NEW YORK - A string of groundbreaking deals struck recently has been heralded as the beginning of a media revolution.
NBC and CBS abandoned age-old policies and chose to make top shows available via video-on-demand services. Yahoo! said it would enable television fans who are away from home to programme their TiVo digital-video recording devices remotely.
"The computer has crashed into the TV set," says Brian Roberts, chief executive of Comcast, the largest US cable operator, which will let customers order CBS prime-time shows just hours after they are on the air.
But amid all the hue and cry about the growing consumer disdain for the daily TV schedule and enthusiasm for DVRs and iPods, one thing was missing: the business model. How will the producers of entertainment replace the profits they made from selling advertising aimed at a mass audience?

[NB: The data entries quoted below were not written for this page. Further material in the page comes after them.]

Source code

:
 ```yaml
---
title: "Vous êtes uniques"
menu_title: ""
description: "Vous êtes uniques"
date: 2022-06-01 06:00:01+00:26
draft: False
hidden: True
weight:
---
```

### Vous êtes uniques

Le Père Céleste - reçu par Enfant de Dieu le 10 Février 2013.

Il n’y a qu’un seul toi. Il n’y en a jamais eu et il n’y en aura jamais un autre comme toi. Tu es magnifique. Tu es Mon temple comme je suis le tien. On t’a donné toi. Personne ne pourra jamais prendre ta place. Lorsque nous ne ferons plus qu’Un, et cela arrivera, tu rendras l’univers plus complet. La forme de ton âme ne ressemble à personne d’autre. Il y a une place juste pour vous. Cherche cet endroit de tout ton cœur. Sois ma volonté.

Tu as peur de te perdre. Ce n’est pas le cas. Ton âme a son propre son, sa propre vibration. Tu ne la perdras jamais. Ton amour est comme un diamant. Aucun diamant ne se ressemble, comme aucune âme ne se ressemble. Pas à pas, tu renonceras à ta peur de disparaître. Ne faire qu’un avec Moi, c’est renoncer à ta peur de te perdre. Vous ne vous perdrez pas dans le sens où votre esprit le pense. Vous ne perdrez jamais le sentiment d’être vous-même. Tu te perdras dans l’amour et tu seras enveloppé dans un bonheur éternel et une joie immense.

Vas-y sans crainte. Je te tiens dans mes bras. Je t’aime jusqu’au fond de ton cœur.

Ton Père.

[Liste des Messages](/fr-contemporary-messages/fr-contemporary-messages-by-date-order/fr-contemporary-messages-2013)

Media giants are worried that audiences are fragmenting and that advertisers won't keep paying for general audiences, who are turning away from their messages. The internet and hand-held devices provide access to all kinds of entertainment for a small fee.
Internet ad revenue amounts to only a fraction of the US$17.8 billion ($25.3 billion) that network television ads generate, but the online take is growing 40 per cent a year. Network dollars are up only 2.6 per cent and that's the result of price increases that will be difficult to sustain.
"We have great content," says CBS chief executive Leslie Moonves. "What we need are new revenue streams."
Even scarier for the networks is the growing competition from free content on the internet. File-sharing websites such as eDonkey, which don't charge anything, already account for half the volume of data - TV shows, movies and music - sent via the web in a given day. Some 3 million people are using eDonkey at any given time.
"There is no doubt that the merger of the living room TV set and the worldwide web is coming soon," says Rishad Tobaccowala, chief innovation officer at ad agency Publicis Groupe.
So even though they don't yet have a clear profit plan - and they risk cannibalising some of their traditional TV fans by dangling 99USc downloads - the networks are ploughing ahead.